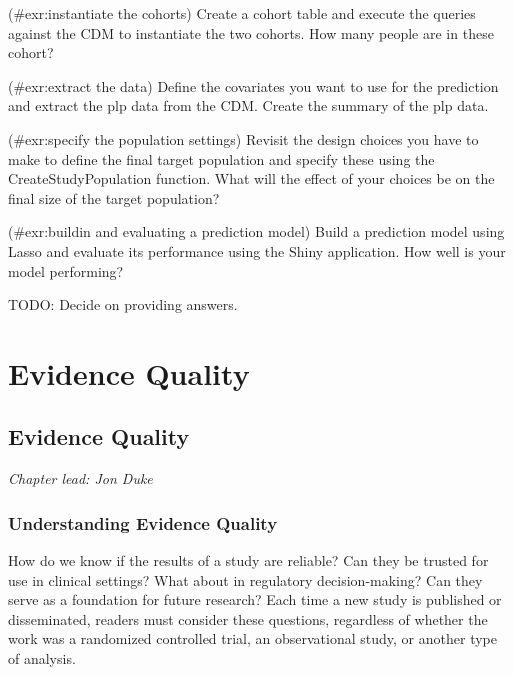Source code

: \documentclass[11pt]{book}
\theoremstyle{definition}
\theoremstyle{definition}
\theoremstyle{definition}
\theoremstyle{remark}
\let\BeginKnitrBlock\begin \let\EndKnitrBlock\end
\begin{document}
\BeginKnitrBlock{exercise}
\protect\hypertarget{exr:instantiateux20theux20cohorts}{}{(\#exr:instantiate the cohorts) }Create a cohort table and execute the queries against the CDM to instantiate the two cohorts. How many people are in these cohort?
\EndKnitrBlock{exercise}

\BeginKnitrBlock{exercise}
\protect\hypertarget{exr:extractux20theux20data}{}{(\#exr:extract the data) }Define the covariates you want to use for the prediction and extract the plp data from the CDM. Create the summary of the plp data.
\EndKnitrBlock{exercise}

\BeginKnitrBlock{exercise}
\protect\hypertarget{exr:specifyux20theux20populationux20settings}{}{(\#exr:specify the population settings) }Revisit the design choices you have to make to define the final target population and specify these using the CreateStudyPopulation function. What will the effect of your choices be on the final size of the target population?
\EndKnitrBlock{exercise}

\BeginKnitrBlock{exercise}
\protect\hypertarget{exr:buildinux20andux20evaluatingux20aux20predictionux20model}{}{(\#exr:buildin and evaluating a prediction model) }Build a prediction model using Lasso and evaluate its performance using the Shiny application. How well is your model performing?
\EndKnitrBlock{exercise}

TODO: Decide on providing answers.

\hypertarget{part-evidence-quality}{%
\part{Evidence Quality}\label{part-evidence-quality}}

\hypertarget{EvidenceQuality}{%
\chapter{Evidence Quality}\label{EvidenceQuality}}

\emph{Chapter lead: Jon Duke}

\hypertarget{understanding-evidence-quality}{%
\section{Understanding Evidence Quality}\label{understanding-evidence-quality}}

How do we know if the results of a study are reliable? Can they be trusted for use in clinical settings? What about in regulatory decision-making? Can they serve as a foundation for future research? Each time a new study is published or disseminated, readers must consider these questions, regardless of whether the work was a randomized controlled trial, an observational study, or another type of analysis.  
\end{document}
.....
> [To do]: Repeat the listing exactly, minus its pictures.

> [Answer to this problem]:
Source code

: \documentclass[11pt]{book}
\theoremstyle{definition}
\theoremstyle{definition}
\theoremstyle{definition}
\theoremstyle{remark}
\let\BeginKnitrBlock\begin \let\EndKnitrBlock\end
\begin{document}
\BeginKnitrBlock{exercise}
\protect\hypertarget{exr:instantiateux20theux20cohorts}{}{(\#exr:instantiate the cohorts) }Create a cohort table and execute the queries against the CDM to instantiate the two cohorts. How many people are in these cohort?
\EndKnitrBlock{exercise}

\BeginKnitrBlock{exercise}
\protect\hypertarget{exr:extractux20theux20data}{}{(\#exr:extract the data) }Define the covariates you want to use for the prediction and extract the plp data from the CDM. Create the summary of the plp data.
\EndKnitrBlock{exercise}

\BeginKnitrBlock{exercise}
\protect\hypertarget{exr:specifyux20theux20populationux20settings}{}{(\#exr:specify the population settings) }Revisit the design choices you have to make to define the final target population and specify these using the CreateStudyPopulation function. What will the effect of your choices be on the final size of the target population?
\EndKnitrBlock{exercise}

\BeginKnitrBlock{exercise}
\protect\hypertarget{exr:buildinux20andux20evaluatingux20aux20predictionux20model}{}{(\#exr:buildin and evaluating a prediction model) }Build a prediction model using Lasso and evaluate its performance using the Shiny application. How well is your model performing?
\EndKnitrBlock{exercise}

TODO: Decide on providing answers.

\hypertarget{part-evidence-quality}{%
\part{Evidence Quality}\label{part-evidence-quality}}

\hypertarget{EvidenceQuality}{%
\chapter{Evidence Quality}\label{EvidenceQuality}}

\emph{Chapter lead: Jon Duke}

\hypertarget{understanding-evidence-quality}{%
\section{Understanding Evidence Quality}\label{understanding-evidence-quality}}

How do we know if the results of a study are reliable? Can they be trusted for use in clinical settings? What about in regulatory decision-making? Can they serve as a foundation for future research? Each time a new study is published or disseminated, readers must consider these questions, regardless of whether the work was a randomized controlled trial, an observational study, or another type of analysis.  
\end{document}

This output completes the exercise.